Anthrax is a non-contagious disease caused by the spore-forming bacterium Bacillus anthracis. An anthrax vaccine does exist but requires many injections for stable use. When discovered early anthrax can be cured by administering antibiotics (such as ciprofloxacin).[11] Its first modern incidence in biological warfare were when Scandinavian “freedom fighters” supplied by the German General Staff used anthrax with unknown results against the Imperial Russian Army in Finland in 1916.[12] In 1993, the Aum Shinrikyo used anthrax in an unsuccessful attempt in Tokyo with zero fatalities.[8] Anthrax was used in a series of attacks on the offices of several United States Senators in late 2001. The anthrax was in a powder form and it was delivered by the mail.[13] Anthrax is one of the few biological agents that federal employees have been vaccinated for. The strain used in the 2001 anthrax attack was identical to the strain used by the USAMRIID.[14]

Smallpox

[15] Smallpox is a highly contagious virus. It is transmitted easily through the atmosphere and has a high mortality rate (20–40%). Smallpox was eradicated in the world in the 1970s, thanks to a worldwide vaccination program.[16] However, some virus samples are still available in Russian and American laboratories. Some believe that after the collapse of the Soviet Union, cultures of smallpox have become available in other countries. Although people born pre-1970 will have been vaccinated for smallpox under the WHO program, the effectiveness of vaccination is limited since the vaccine provides high level of immunity for only 3 to 5 years. Revaccination’s protection lasts longer.[17] As a biological weapon smallpox is dangerous because of the highly contagious nature of both the infected and their pox. Also, the infrequency with which vaccines are administered among the general population since the eradication of the disease would leave most people unprotected in the event of an outbreak. Smallpox occurs only in humans, and has no external hosts or vectors.

Botulinum toxin

[18] The neurotoxin [19] Botulinum is one of the deadliest toxins known, and is produced by the bacterium Clostridium botulinum. Botulism causes death by respiratory failure and paralysis.[20] Furthermore, the toxin is readily available worldwide due to its cosmetic applications in injections.

Bubonic plague

[21] Plague is a disease caused by the Yersinia pestis bacterium. Rodents are the normal host of plague, and the disease is transmitted to humans by flea bites and occasionally by aerosol in the form of pneumonic plague.[22] The disease has a history of use in biological warfare dating back many centuries, and is considered a threat due to its ease of culture and ability to remain in circulation among local rodents for a long period of time.

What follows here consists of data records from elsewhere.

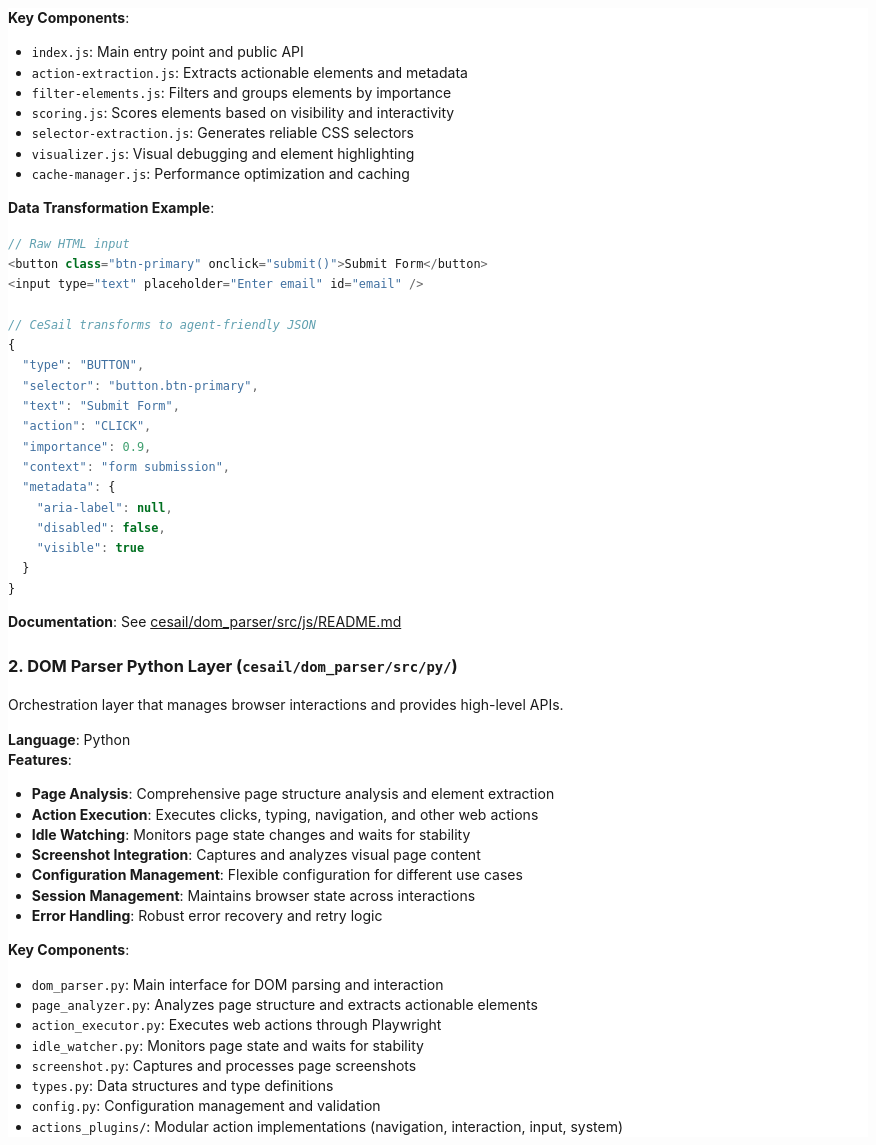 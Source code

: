 **Key Components**:
- `index.js`: Main entry point and public API
- `action-extraction.js`: Extracts actionable elements and metadata
- `filter-elements.js`: Filters and groups elements by importance
- `scoring.js`: Scores elements based on visibility and interactivity
- `selector-extraction.js`: Generates reliable CSS selectors
- `visualizer.js`: Visual debugging and element highlighting
- `cache-manager.js`: Performance optimization and caching

**Data Transformation Example**:
```javascript
// Raw HTML input
<button class="btn-primary" onclick="submit()">Submit Form</button>
<input type="text" placeholder="Enter email" id="email" />

// CeSail transforms to agent-friendly JSON
{
  "type": "BUTTON",
  "selector": "button.btn-primary",
  "text": "Submit Form",
  "action": "CLICK",
  "importance": 0.9,
  "context": "form submission",
  "metadata": {
    "aria-label": null,
    "disabled": false,
    "visible": true
  }
}
```

**Documentation**: See [cesail/dom_parser/src/js/README.md](cesail/dom_parser/src/js/README.md)

### 2. DOM Parser Python Layer (`cesail/dom_parser/src/py/`)
Orchestration layer that manages browser interactions and provides high-level APIs.

**Language**: Python  
**Features**:
- **Page Analysis**: Comprehensive page structure analysis and element extraction
- **Action Execution**: Executes clicks, typing, navigation, and other web actions
- **Idle Watching**: Monitors page state changes and waits for stability
- **Screenshot Integration**: Captures and analyzes visual page content
- **Configuration Management**: Flexible configuration for different use cases
- **Session Management**: Maintains browser state across interactions
- **Error Handling**: Robust error recovery and retry logic

**Key Components**:
- `dom_parser.py`: Main interface for DOM parsing and interaction
- `page_analyzer.py`: Analyzes page structure and extracts actionable elements
- `action_executor.py`: Executes web actions through Playwright
- `idle_watcher.py`: Monitors page state and waits for stability
- `screenshot.py`: Captures and processes page screenshots
- `types.py`: Data structures and type definitions
- `config.py`: Configuration management and validation
- `actions_plugins/`: Modular action implementations (navigation, interaction, input, system)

The weaponized threat comes mainly in the form of pneumonic plague (infection by inhalation)[23] It was the disease that caused the Black Death in Medieval Europe.

Viral hemorrhagic fevers

[24] This includes hemorrhagic fevers caused by members of the family Filoviridae (Marburg virus and Ebola virus), and by the family Arenaviridae (for example Lassa virus and Machupo virus). Ebola virus disease has fatality rates ranging from 50–90%. No cure currently exists, although vaccines are in development. The Soviet Union investigated the use of filoviruses for biological warfare, and the Aum Shinrikyo group unsuccessfully attempted to obtain cultures of Ebola virus. Death from Ebola virus disease is commonly due to multiple organ failure and hypovolemic shock. Marburg virus was first discovered in Marburg, Germany. No treatments currently exist aside from supportive care. The arenaviruses have a somewhat reduced case-fatality rate compared to disease caused by filoviruses, but are more widely distributed, chiefly in central Africa and South America.